◆ LISTED ENTRIES:

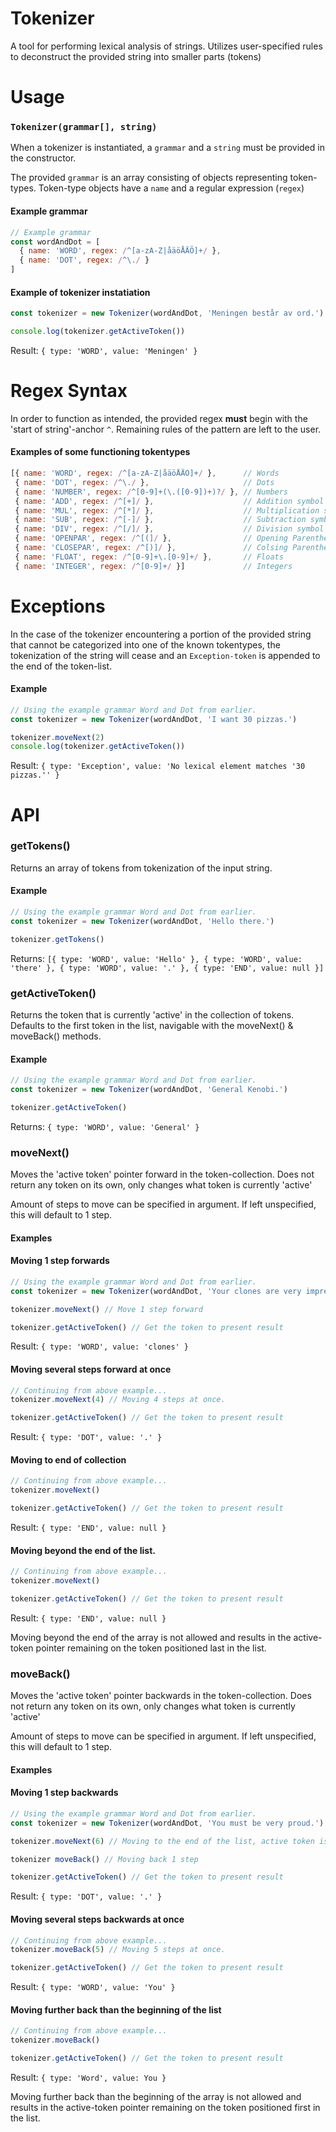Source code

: # Tokenizer
A tool for performing lexical analysis of strings. Utilizes user-specified rules to deconstruct the provided string into smaller parts (tokens)
# Usage

### `Tokenizer(grammar[], string)`
When a tokenizer is instantiated, a `grammar` and a `string` must be provided in the constructor.


The provided `grammar` is an array consisting of objects representing token-types. Token-type objects have a `name` and a regular expression (`regex`)

#### Example grammar
```js
// Example grammar
const wordAndDot = [
  { name: 'WORD', regex: /^[a-zA-Z|åäöÅÄÖ]+/ },
  { name: 'DOT', regex: /^\./ }
]
```

#### Example of tokenizer instatiation
```js
const tokenizer = new Tokenizer(wordAndDot, 'Meningen består av ord.')

console.log(tokenizer.getActiveToken())
```
Result: `{ type: 'WORD', value: 'Meningen' }`

# Regex Syntax

In order to function as intended, the provided regex **must** begin with the 'start of string'-anchor `^`. Remaining rules of the pattern are left  to the user.
#### Examples of some functioning tokentypes
```js
[{ name: 'WORD', regex: /^[a-zA-Z|åäöÅÄÖ]+/ },      // Words
 { name: 'DOT', regex: /^\./ },                     // Dots
 { name: 'NUMBER', regex: /^[0-9]+(\.([0-9])+)?/ }, // Numbers
 { name: 'ADD', regex: /^[+]/ },                    // Addition symbol
 { name: 'MUL', regex: /^[*]/ },                    // Multiplication symbol
 { name: 'SUB', regex: /^[-]/ },                    // Subtraction symbol
 { name: 'DIV', regex: /^[/]/ },                    // Division symbol
 { name: 'OPENPAR', regex: /^[(]/ },                // Opening Parenthesis
 { name: 'CLOSEPAR', regex: /^[)]/ },               // Colsing Parenthesis
 { name: 'FLOAT', regex: /^[0-9]+\.[0-9]+/ },       // Floats
 { name: 'INTEGER', regex: /^[0-9]+/ }]             // Integers
```
# Exceptions

In the case of the tokenizer encountering a portion of the provided string that cannot be categorized into one of the known tokentypes, the tokenization of the string will cease and an `Exception-token` is appended to the end of the token-list.

#### Example
```js
// Using the example grammar Word and Dot from earlier.
const tokenizer = new Tokenizer(wordAndDot, 'I want 30 pizzas.')

tokenizer.moveNext(2)
console.log(tokenizer.getActiveToken())
```
Result: `{ type: 'Exception', value: 'No lexical element matches '30 pizzas.'' }`
# API

### getTokens()

Returns an array of tokens from tokenization of the input string.

#### Example
```js
// Using the example grammar Word and Dot from earlier.
const tokenizer = new Tokenizer(wordAndDot, 'Hello there.')

tokenizer.getTokens()
```
Returns: `[{ type: 'WORD', value: 'Hello' }, { type: 'WORD', value: 'there' }, { type: 'WORD', value: '.' }, { type: 'END', value: null }]`

### getActiveToken()

Returns the token that is currently 'active' in the collection of tokens. Defaults to the first token in the list, navigable with the moveNext() & moveBack() methods.

#### Example
```js
// Using the example grammar Word and Dot from earlier.
const tokenizer = new Tokenizer(wordAndDot, 'General Kenobi.')

tokenizer.getActiveToken()
```
Returns: `{ type: 'WORD', value: 'General' }`

### moveNext()

Moves the 'active token' pointer forward in the token-collection. 
Does not return any token on its own, only changes what token is currently 'active'

Amount of steps to move can be specified in argument. If left unspecified, this will default to 1 step.

#### Examples
#### Moving 1 step forwards
```js
// Using the example grammar Word and Dot from earlier.
const tokenizer = new Tokenizer(wordAndDot, 'Your clones are very impressive.')

tokenizer.moveNext() // Move 1 step forward

tokenizer.getActiveToken() // Get the token to present result
```
Result: `{ type: 'WORD', value: 'clones' }`

#### Moving several steps forward at once
```js
// Continuing from above example...
tokenizer.moveNext(4) // Moving 4 steps at once.

tokenizer.getActiveToken() // Get the token to present result
```
Result: `{ type: 'DOT', value: '.' }`

#### Moving to end of collection
```js
// Continuing from above example...
tokenizer.moveNext()

tokenizer.getActiveToken() // Get the token to present result
```
Result: `{ type: 'END', value: null }`

#### Moving beyond the end of the list.
```js
// Continuing from above example...
tokenizer.moveNext()

tokenizer.getActiveToken() // Get the token to present result
```
Result: `{ type: 'END', value: null }`

Moving beyond the end of the array is not allowed and results in the active-token pointer remaining on the token positioned last in the list.

### moveBack()

Moves the 'active token' pointer backwards in the token-collection. Does not return any token on its own, only changes what token is currently 'active'

Amount of steps to move can be specified in argument. If left unspecified, this will default to 1 step.

#### Examples
#### Moving 1 step backwards
```js
// Using the example grammar Word and Dot from earlier.
const tokenizer = new Tokenizer(wordAndDot, 'You must be very proud.')

tokenizer.moveNext(6) // Moving to the end of the list, active token is { type: 'END', value: null }

tokenizer moveBack() // Moving back 1 step

tokenizer.getActiveToken() // Get the token to present result
```
Result: `{ type: 'DOT', value: '.' }`

#### Moving several steps backwards at once
```js
// Continuing from above example...
tokenizer.moveBack(5) // Moving 5 steps at once.

tokenizer.getActiveToken() // Get the token to present result
```
Result: `{ type: 'WORD', value: 'You' }`


#### Moving further back than the beginning of the list
```js
// Continuing from above example...
tokenizer.moveBack()

tokenizer.getActiveToken() // Get the token to present result
```
Result: `{ type: 'Word', value: You }`

Moving further back than the beginning of the array is not allowed and results in the active-token pointer remaining on the token positioned first in the list.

◆ WHAT NEEDS TO BE DONE:
Looking at the data above, work out how many lines contain "value" and answer with the figure only.

◆ RESULT BELOW:
12